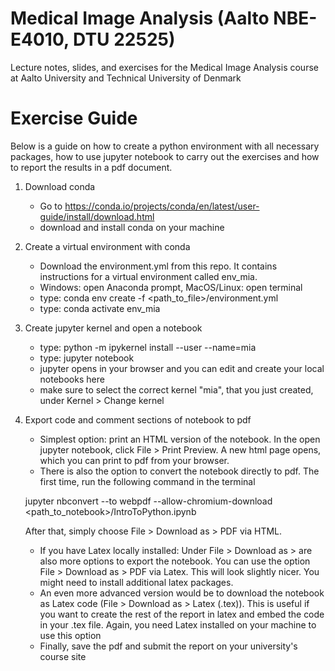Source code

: # Medical Image Analysis (Aalto NBE-E4010, DTU 22525)
Lecture notes, slides, and exercises for the Medical Image Analysis course at Aalto University and Technical University of Denmark



# Exercise Guide
Below is a guide on how to create a python environment with all necessary packages, how to use jupyter notebook to carry out the exercises and how to report the results in a pdf document.

1. Download conda
     - Go to https://conda.io/projects/conda/en/latest/user-guide/install/download.html
     - download and install conda on your machine
3. Create a virtual environment with conda
     - Download the environment.yml from this repo. It contains instructions for a virtual environment called env_mia.
     - Windows: open Anaconda prompt, MacOS/Linux: open terminal
     - type: conda env create -f <path_to_file>/environment.yml
     - type: conda activate env_mia
5. Create jupyter kernel and open a notebook
     - type: python -m ipykernel install --user --name=mia
     - type: jupyter notebook
     - jupyter opens in your browser and you can edit and create your local notebooks here
     - make sure to select the correct kernel "mia", that you just created, under Kernel > Change kernel
7. Export code and comment sections of notebook to pdf
     - Simplest option: print an HTML version of the notebook. In the open jupyter notebook, click File > Print Preview. A new html page opens, which you can print to pdf from your browser.
     - There is also the option to convert the notebook directly to pdf. The first time, run the following command in the terminal

     jupyter nbconvert --to webpdf --allow-chromium-download <path_to_notebook>/IntroToPython.ipynb

     After that, simply choose File > Download as > PDF via HTML.
     - If you have Latex locally installed: Under File > Download as > are also more options to export the notebook. You can use the option File > Download as > PDF via Latex. This will look slightly nicer. You might need to install additional latex packages.
     - An even more advanced version would be to download the notebook as Latex code (File > Download as > Latex (.tex)). This is useful if you want to create the rest of the report in latex and embed the code in your .tex file. Again, you need Latex installed on your machine to use this option
     - Finally, save the pdf and submit the report on your university's course site
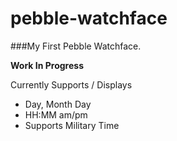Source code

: pebble-watchface
================

###My First Pebble Watchface. 

**Work In Progress**

Currently Supports / Displays

  - Day, Month Day
  - HH:MM am/pm
  - Supports Military Time
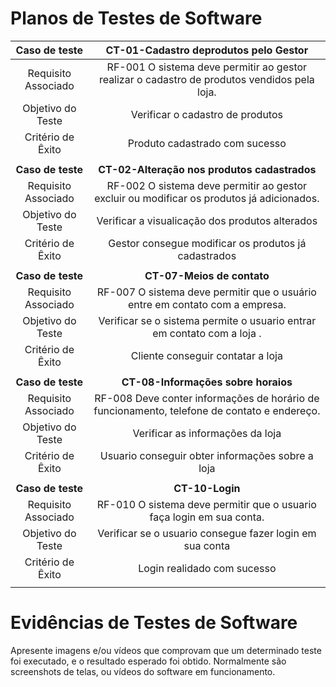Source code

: # Planos de Testes de Software

| **Caso de teste**   | **CT-01-Cadastro deprodutos pelo Gestor** |
|:---:	|:---:	|
|Requisito Associado | RF-001 O sistema deve permitir ao gestor realizar o cadastro de produtos vendidos pela loja. | 
| Objetivo do Teste 	| Verificar o cadastro de produtos | 
|Critério de Êxito | Produto cadastrado com sucesso|
|  |  |
| **Caso de teste**   | **CT-02-Alteração nos produtos cadastrados** |
|Requisito Associado | RF-002 O sistema deve permitir ao gestor excluir ou modificar os produtos já adicionados. | 
| Objetivo do Teste 	| Verificar a visualicação dos produtos alterados| 
|Critério de Êxito | Gestor consegue modificar os produtos já cadastrados|
|  |  |
| **Caso de teste**   | **CT-07-Meios de contato** |
|Requisito Associado | RF-007 O sistema deve permitir que o usuário entre em contato com a empresa. | 
| Objetivo do Teste 	| Verificar se o sistema permite o usuario entrar em contato com a loja .| 
|Critério de Êxito | Cliente conseguir contatar a loja|
|  |  |
| **Caso de teste**   | **CT-08-Informações sobre horaios** |
|Requisito Associado | RF-008 Deve conter informações de horário de funcionamento, telefone de contato e endereço. | 
| Objetivo do Teste 	| Verificar as informações da loja| 
|Critério de Êxito | Usuario conseguir obter informações sobre a loja|
|  |  |
| **Caso de teste**   | **CT-10-Login** |
|Requisito Associado | RF-010 O sistema deve permitir que o usuario faça login em sua conta. | 
| Objetivo do Teste 	| Verificar se o usuario consegue fazer login em sua conta| 
|Critério de Êxito | Login realidado com sucesso|
|  |  |

# Evidências de Testes de Software

Apresente imagens e/ou vídeos que comprovam que um determinado teste foi executado, e o resultado esperado foi obtido. Normalmente são screenshots de telas, ou vídeos do software em funcionamento.
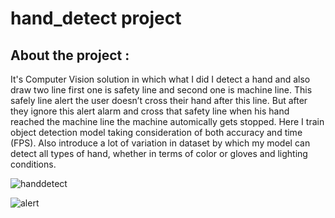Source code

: # hand_detect project 

## About the project :

It's Computer Vision solution in which what I did I detect a hand and also draw two line first one is safety line and second one is machine line.  This safely line alert the user doesn’t cross their hand after this line. But after they ignore this alert alarm and cross that safety line when his hand reached the machine line the machine automically gets stopped. Here I train object detection model taking consideration of both accuracy and time (FPS). Also introduce a lot of variation in dataset by which my model can detect all types of hand, whether in terms of color or gloves and lighting conditions. 


![handdetect](https://user-images.githubusercontent.com/16057072/107121209-2c82b700-68b7-11eb-8fd2-a97bef5dc68c.PNG)


![alert](https://user-images.githubusercontent.com/16057072/107121380-1c1f0c00-68b8-11eb-8fc4-dabe8dedc6d6.PNG)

━━━━━━━━━━━━━━━━━━━━━━━━━━━━━━

» Work order
After reading the material above, state how many of its lines hold the word "exercises". No other output is needed.

» Exercise output
2